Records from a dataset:
----

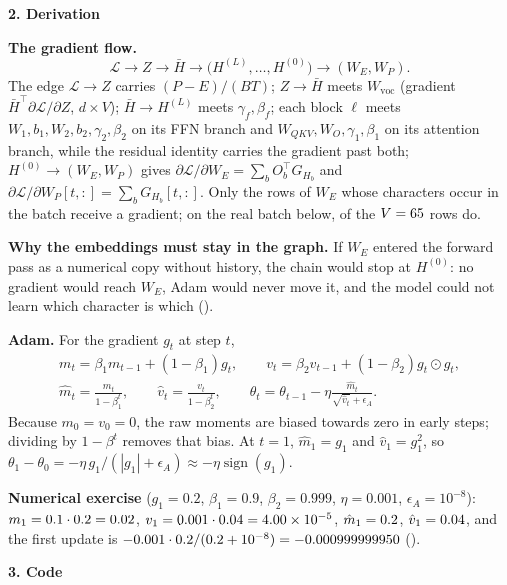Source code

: \documentclass[11pt,a4paper]{article}
\numberwithin{equation}{section}
\newcommand{\T}{^{\top}}
\newcommand{\Wvoc}{W_{\mathrm{voc}}}
\newcommand{\Hbar}{\bar H}
\DeclareRobustCommand{\code}[1]{\texttt{\detokenize{#1}}}
\newcommand{\stephead}[1]{\par\smallskip\noindent\textbf{\small #1}\par\nobreak}
\begin{document}
\stephead{2. Derivation}
\textbf{The gradient flow.}
\begin{equation}
\mathcal L\longrightarrow Z\longrightarrow\Hbar\longrightarrow\big(H^{(L)},\dots,H^{(0)}\big)\longrightarrow(W_E,W_P).
\end{equation}
The edge $\mathcal L\to Z$ carries $(P-E)/(BT)$; $Z\to\Hbar$ meets $\Wvoc$ (gradient $\Hbar\T\partial\mathcal L/\partial Z$,
$d\times V$); $\Hbar\to H^{(L)}$ meets $\gamma_f,\beta_f$; each block $\ell$ meets $W_1,b_1,W_2,b_2,\gamma_2,\beta_2$ on its FFN
branch and $W_{QKV},W_O,\gamma_1,\beta_1$ on its attention branch, while the residual identity carries the gradient past both;
$H^{(0)}\to(W_E,W_P)$ gives $\partial\mathcal L/\partial W_E=\sum_bO_b\T G_{H_b}$ and
$\partial\mathcal L/\partial W_P[t,:]=\sum_bG_{H_b}[t,:]$. Only the rows of $W_E$ whose characters occur in the batch receive
a gradient; on the real batch below, \WErowsHit{} of the $V=\Vsize$ rows do.

\textbf{Why the embeddings must stay in the graph.} If $W_E$ entered the forward pass as a numerical copy without history,
the chain would stop at $H^{(0)}$: no gradient would reach $W_E$, Adam would never move it, and the model could not learn
which character is which (\code{Q3.6}).

\textbf{Adam.} For the gradient $g_t$ at step $t$,
\begin{gather}
m_t=\beta_1m_{t-1}+(1-\beta_1)g_t,\qquad v_t=\beta_2v_{t-1}+(1-\beta_2)g_t\odot g_t,\\
\hat m_t=\frac{m_t}{1-\beta_1^t},\qquad\hat v_t=\frac{v_t}{1-\beta_2^t},\qquad
\theta_t=\theta_{t-1}-\eta\frac{\hat m_t}{\sqrt{\hat v_t}+\epsilon_A}.
\end{gather}
Because $m_0=v_0=0$, the raw moments are biased towards zero in early steps; dividing by $1-\beta^t$ removes that bias. At
$t=1$, $\hat m_1=g_1$ and $\hat v_1=g_1^2$, so $\theta_1-\theta_0=-\eta\,g_1/(|g_1|+\epsilon_A)\approx-\eta\operatorname{sign}(g_1)$.

\textbf{Numerical exercise} ($g_1=0.2$, $\beta_1=0.9$, $\beta_2=0.999$, $\eta=0.001$, $\epsilon_A=10^{-8}$):
$m_1=0.1\cdot0.2=\AdamMone$, $v_1=0.001\cdot0.04=\AdamVone$, $\hat m_1=\AdamMhat$, $\hat v_1=\AdamVhat$, and the first update is
$-0.001\cdot0.2/(0.2+10^{-8})=\AdamUpd$ (\code{Q3.1}).

\stephead{3. Code}





\end{document}

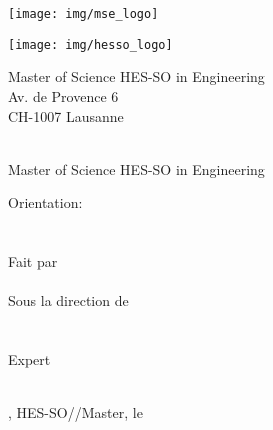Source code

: 
\begin{titlepage}
{\selectfont
	\begin{flushright}
		\begin{minipage}{0.5\textwidth}
			\begin{flushleft}
				\texttt{[image: img/mse\_logo]}
			\end{flushleft}
		\end{minipage}%
		\begin{minipage}{0.5\textwidth}
			\begin{flushright}
				\texttt{[image: img/hesso\_logo]}
			\end{flushright}
		\end{minipage}
		\begin{flushleft}
			\footnotesize
			Master of Science HES-SO in Engineering \\
			Av. de Provence 6 \\
			CH-1007 Lausanne
		\end{flushleft}
		~\\[0.5cm]

		{
		\Huge Master of Science HES-SO in Engineering\\[0.5cm]
		}

		{
		\LARGE Orientation: \Orientation\\[0.5cm]
		~\\[1cm]
		}
		{
			\Huge
			\ThesisTitle \\[1.5cm]
		}
		{
			\large
			Fait par\\[-0.3cm]
			\Huge \Author \\[0.8cm]
		}
		{
			\large
			Sous la direction de \\
			\Advisor \\
			\AdvisorResearchUnit \\[0.5cm]
		}
		{
			\large
			Expert \\
			\Expert \\
			\ExpertLab
		}
		\vfill

		{\large \Place, HES-SO//Master, le \Date}

	\end{flushright}
}
\restoregeometry
\end{titlepage}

----

> _Try it_
Please state how many lines in the records above hold the word "Science", giving only the number.

> _Solution_
2